今はまだ明確に罪を犯しているわけではないため、王国政府は静観してくれているが、既に危険人物としてマークされていてもおかしくはない。
そのためヒロトは自らが危険な存在ではないと、王国の役に立つ存在なのであると証明せざるを得なくなった。幸か不幸か年末にかけて立て続けに起きたダンジョン進攻のおかげでその機会を得たのだ。
「本当なら君達を戦わせたくなんてない。安全な屋敷ですこやかに成長して欲しい。でも世間はそれを許してはくれません。
僕達は僕達の居場所を守るために戦わなくてはならない。こんな状況を作った僕がその責任を君達に押し付けるようになってしまったのは本当に申し訳ないとそう思います」
ヒロトは出陣する五〇名の一人ひとりと目を合わせた。その殆どが戦闘技能しか持たない子供の奴隷達であった。体は成長した。しかしどこかしらに子供特有のあどけない表情を残していた。
みんな大事な部下だった。確かに最初はダンジョンを成長させる糧として手に入れた。しかしいつしか大切に思うようになっていた。共に食卓を囲んだり、風呂に入ったり、今日は寒いねなんて会話をしたりしている間に情が移ってしまった。
この子達は少しばかり人懐っこ過ぎる。暖かな食事と寝床、清潔な衣服を与えただけでお父さん(マスター)なんて慕ってくれる。好意を持つなという方が無理である。
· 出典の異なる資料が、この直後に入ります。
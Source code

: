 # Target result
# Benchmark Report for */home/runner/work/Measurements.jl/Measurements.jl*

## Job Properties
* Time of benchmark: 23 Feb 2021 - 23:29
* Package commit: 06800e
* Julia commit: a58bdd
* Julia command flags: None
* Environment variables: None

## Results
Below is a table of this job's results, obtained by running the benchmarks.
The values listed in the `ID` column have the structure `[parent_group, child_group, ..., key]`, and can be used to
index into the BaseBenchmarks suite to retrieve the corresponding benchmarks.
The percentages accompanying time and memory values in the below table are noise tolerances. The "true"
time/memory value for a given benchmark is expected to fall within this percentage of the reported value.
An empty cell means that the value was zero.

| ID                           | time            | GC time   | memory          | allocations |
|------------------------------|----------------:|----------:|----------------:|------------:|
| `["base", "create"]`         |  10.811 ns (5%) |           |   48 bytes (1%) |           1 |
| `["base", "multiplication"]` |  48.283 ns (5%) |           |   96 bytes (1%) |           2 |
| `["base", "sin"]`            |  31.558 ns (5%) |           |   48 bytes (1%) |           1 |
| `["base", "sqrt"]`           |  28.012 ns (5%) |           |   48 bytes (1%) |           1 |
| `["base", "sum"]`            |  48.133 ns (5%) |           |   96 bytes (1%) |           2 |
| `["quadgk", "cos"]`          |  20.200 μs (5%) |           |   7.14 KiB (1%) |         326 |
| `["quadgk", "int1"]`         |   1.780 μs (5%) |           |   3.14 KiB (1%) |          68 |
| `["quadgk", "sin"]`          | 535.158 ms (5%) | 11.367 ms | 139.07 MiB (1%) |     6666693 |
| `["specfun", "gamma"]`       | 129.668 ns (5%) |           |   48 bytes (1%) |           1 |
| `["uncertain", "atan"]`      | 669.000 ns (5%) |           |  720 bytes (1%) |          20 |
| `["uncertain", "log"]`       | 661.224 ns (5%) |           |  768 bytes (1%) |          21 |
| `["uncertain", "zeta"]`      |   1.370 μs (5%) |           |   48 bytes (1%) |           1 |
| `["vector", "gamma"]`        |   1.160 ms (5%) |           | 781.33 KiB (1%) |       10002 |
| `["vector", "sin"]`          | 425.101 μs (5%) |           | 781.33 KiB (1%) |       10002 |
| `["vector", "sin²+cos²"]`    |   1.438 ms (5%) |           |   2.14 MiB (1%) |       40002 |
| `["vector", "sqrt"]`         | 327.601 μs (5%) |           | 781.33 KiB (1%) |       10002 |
ーーそして僕はそんな可愛い子供達を戦場に送り出さなければならない。
情けなくて、恥ずかしくて、どうにかなってしまいそうだ。
「回復薬は十分ですか? かすり傷一つでも負えばすぐに薬を使いなさい。携帯食は持ちましたね? お腹が減ったらすぐに食べなさい。寝具の類も忘れていませんね? おなかを冷やしたら風邪を引きますから絶対に気をつけるんですよ?」
「……ヒロト様、それではまるで世話焼きのお母さんです」
「ごほん、失礼しました。勿体無いからと薬をケチってはいけません。これは僕からの命令です。物資が減ったら戻りなさい。ありとあらゆる手段を講じて生き残りなさい。負けてもいい、戦果だって要りません。ただ生きて帰ってきてください。どうか、お願いします」
「うっ……ぐず……」
「ま、ますだー……」
子供達が泣き出した。
ヒロトはベランダから飛び降りると子供達を抱きしめた。何だかもうめちゃくちゃであった。戦いを前に息巻く勇敢な戦士達など一人も居なかった。ただ一つ、敬愛する父親との別れを惜しむ子供達の集団だった。
この中の数人は――あるいは全員が帰って来られないかもしれない。
出発は大いに遅れた。昼過ぎになってしまった。最後に全員で昼食を作り、食卓を囲むというイベントが急遽発生したからだ。
金満な<迷路の迷宮>でも滅多に出されない高級食材がこの時ばかりは開放された。高価な砂糖を使ったケーキやクッキーなどの甘味が惜しげもなく振舞われた。
全員が別れを惜しんだ。そして必ず全員でこの場所に帰ってくると誓いを立てた。
どれだけ強く思っても願いが叶うとは限らない。しかし、実現困難な目標を達成するには強い思いが、動機が、意思の力が不可欠だ。
だからこれは無駄な時間なんかじゃなかった。